# Possible pups to look at....



## TAK (Sep 9, 2007)

Well if all worked out, I should have pups on the 21st'ish of April! I am pretty excited about this because of the lines and the two dogs matted!
As you very well know, I am a Rawhide Clown dog line fan... Love'm and I am also a fan of the Rusty line dogs fan... And even more so when you mix the two! Know I have a chance of mixing two Clown/Rusty breed dogs! That should make the pups Double-leey! Good!

As far as the sire goes, Flyboy owned by Emmett Burns in Idaho. I have only seen him one time, but from what I have heard is he is just a dang good dog. Someone more versed in his winning in trials can chime in, but I understand he has won 5 Championsips? One for sure against the long and feathered tailed dogs.
I have a picture of Flyboy but some really ugly dude is holding him and I did not want to hurt anyones eyes! :mrgreen: 
I also understand he is a great bird dog and gets to see his fair share of birds there in Idaho.

Then you have the mom... Toad. Really if I could have a kennel full of dogs she whould be the mold. She is young, done a little in the NSTRA trials and hope she can in the horse trials. From 5 months old she has been a bird dog, and really easy to be around. I look for some really great things from her for sure in NSTRA and again the other games.

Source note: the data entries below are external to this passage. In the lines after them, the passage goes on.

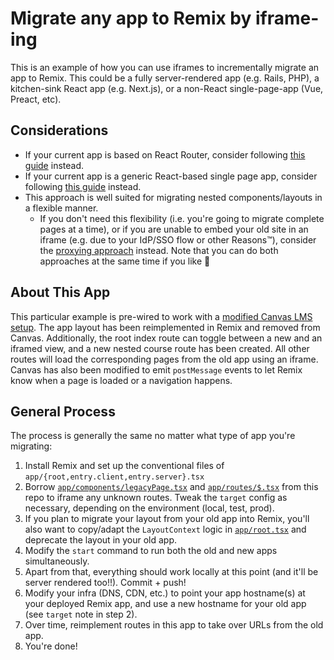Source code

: # Migrate any app to Remix by iframe-ing

This is an example of how you can use iframes to incrementally migrate an app to Remix. This could be a fully server-rendered app (e.g. Rails, PHP), a kitchen-sink React app (e.g. Next.js), or a non-React single-page-app (Vue, Preact, etc).

## Considerations

- If your current app is based on React Router, consider following [this guide](https://remix.run/docs/en/v1/guides/migrating-react-router-app) instead.
- If your current app is a generic React-based single page app, consider following [this guide](../incremental-non-rr-spa-to-remix-upgrade-path/) instead.
- This approach is well suited for migrating nested components/layouts in a flexible manner.
  - If you don't need this flexibility (i.e. you're going to migrate complete pages at a time), or if you are unable to embed your old site in an iframe (e.g. due to your IdP/SSO flow or other Reasons™), consider the [proxying approach](../incremental-black-box-to-remix-upgrade-path-via-proxy/) instead. Note that you can do both approaches at the same time if you like 🥳

## About This App

This particular example is pre-wired to work with a [modified Canvas LMS setup](https://github.com/jenseng/canvas-lms/commits/remix-incremental-iframe-migration-demo). The app layout has been reimplemented in Remix and removed from Canvas. Additionally, the root index route can toggle between a new and an iframed view, and a new nested course route has been created. All other routes will load the corresponding pages from the old app using an iframe. Canvas has also been modified to emit `postMessage` events to let Remix know when a page is loaded or a navigation happens.

## General Process

The process is generally the same no matter what type of app you're migrating:

1. Install Remix and set up the conventional files of `app/{root,entry.client,entry.server}.tsx`
2. Borrow [`app/components/legacyPage.tsx`](app/components/legacyPage.tsx) and [`app/routes/$.tsx`](app/routes/$.tsx) from this repo to iframe any unknown routes. Tweak the `target` config as necessary, depending on the environment (local, test, prod).
3. If you plan to migrate your layout from your old app into Remix, you'll also want to copy/adapt the `LayoutContext` logic in [`app/root.tsx`](app/root.tsx) and deprecate the layout in your old app.
4. Modify the `start` command to run both the old and new apps simultaneously.
5. Apart from that, everything should work locally at this point (and it'll be server rendered too!!). Commit + push!
6. Modify your infra (DNS, CDN, etc.) to point your app hostname(s) at your deployed Remix app, and use a new hostname for your old app (see `target` note in step 2).
7. Over time, reimplement routes in this app to take over URLs from the old app.
8. You're done!
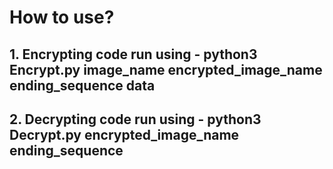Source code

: # How to use?
## 1. Encrypting code  run using - python3 Encrypt.py image_name encrypted_image_name ending_sequence data
## 2. Decrypting code  run using - python3 Decrypt.py encrypted_image_name ending_sequence
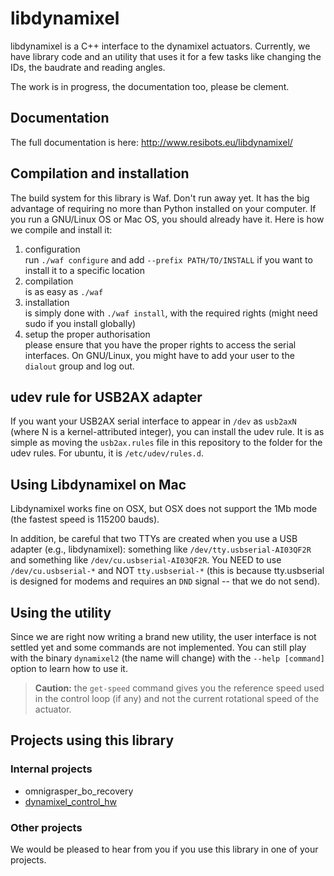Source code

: # libdynamixel

libdynamixel is a C++ interface to the dynamixel actuators. Currently, we have library code and an utility that uses it for a few tasks like changing the IDs, the baudrate and reading angles.

The work is in progress, the documentation too, please be clement.

## Documentation

The full documentation is here: http://www.resibots.eu/libdynamixel/ 

## Compilation and installation

The build system for this library is Waf. Don't run away yet. It has the big advantage of requiring no more than Python installed on your computer. If you run a GNU/Linux OS or Mac OS, you should already have it. Here is how we compile and install it:

1. configuration  
  run `./waf configure` and add `--prefix PATH/TO/INSTALL` if you want to install it to a specific location
2. compilation  
  is as easy as `./waf`
3. installation  
  is simply done with `./waf install`, with the required rights (might need sudo if you install globally)
4. setup the proper authorisation  
  please ensure that you have the proper rights to access the serial interfaces. On GNU/Linux, you might have to add your user to the `dialout` group and log out.

## udev rule for USB2AX adapter

If you want your USB2AX serial interface to appear in `/dev` as `usb2axN` (where N is a kernel-attributed integer), you can install the udev rule. It is as simple as moving the `usb2ax.rules` file in this repository to the folder for the udev rules. For ubuntu, it is `/etc/udev/rules.d`.

## Using Libdynamixel on Mac

Libdynamixel works fine on OSX, but OSX does not support the 1Mb mode (the fastest speed is 115200 bauds).

In addition, be careful that two TTYs are created when you use a USB adapter (e.g., libdynamixel): something like `/dev/tty.usbserial-AI03QF2R` and something like `/dev/cu.usbserial-AI03QF2R`. You NEED to use `/dev/cu.usbserial-*` and NOT `tty.usbserial-*` (this is because tty.usbserial is designed for modems and requires an `DND` signal -- that we do not send).

## Using the utility

Since we are right now writing a brand new utility, the user interface is not settled yet and some commands are not implemented. You can still play with the binary `dynamixel2` (the name will change) with the `--help [command]` option to learn how to use it.

> **Caution:** the `get-speed` command gives you the reference speed used in the control loop (if any) and not the current rotational speed of the actuator.

## Projects using this library

### Internal projects

- omnigrasper_bo_recovery
- [dynamixel_control_hw](https://github.com/resibots/dynamixel_control_hw/)

### Other projects

We would be pleased to hear from you if you use this library in one of your projects.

I will see what I get for numbers(or if I get any) but I may sale a few. This will be private treaty...... maybe a trade, maybe I will give them away, or I might keep them all!
FLYBOY

















TOAD


----------



## xxxxxxBirdDogger (Mar 7, 2008)

Emmett Burns helped me get into a trailer and out of a rainstorm last year to present Scooby with his 4th JH ribbon. He seems like a really good guy. This should be a nice litter, TAK. I wish I were in the market for a shorthair right now.


----------



## Huge29 (Sep 17, 2007)

One question, why are you still advertising for Brent Brown after he bent over backwards?


----------



## TAK (Sep 9, 2007)

BirdDogger said:


> Emmett Burns helped me get into a trailer and out of a rainstorm last year to present Scooby with his 4th JH ribbon. He seems like a really good guy. This should be a nice litter, TAK. I wish I were in the market for a shorthair right now.


Emmett is one of the nicest guy I have ever meet while trialing. Not that there is not some great guys and gals out there......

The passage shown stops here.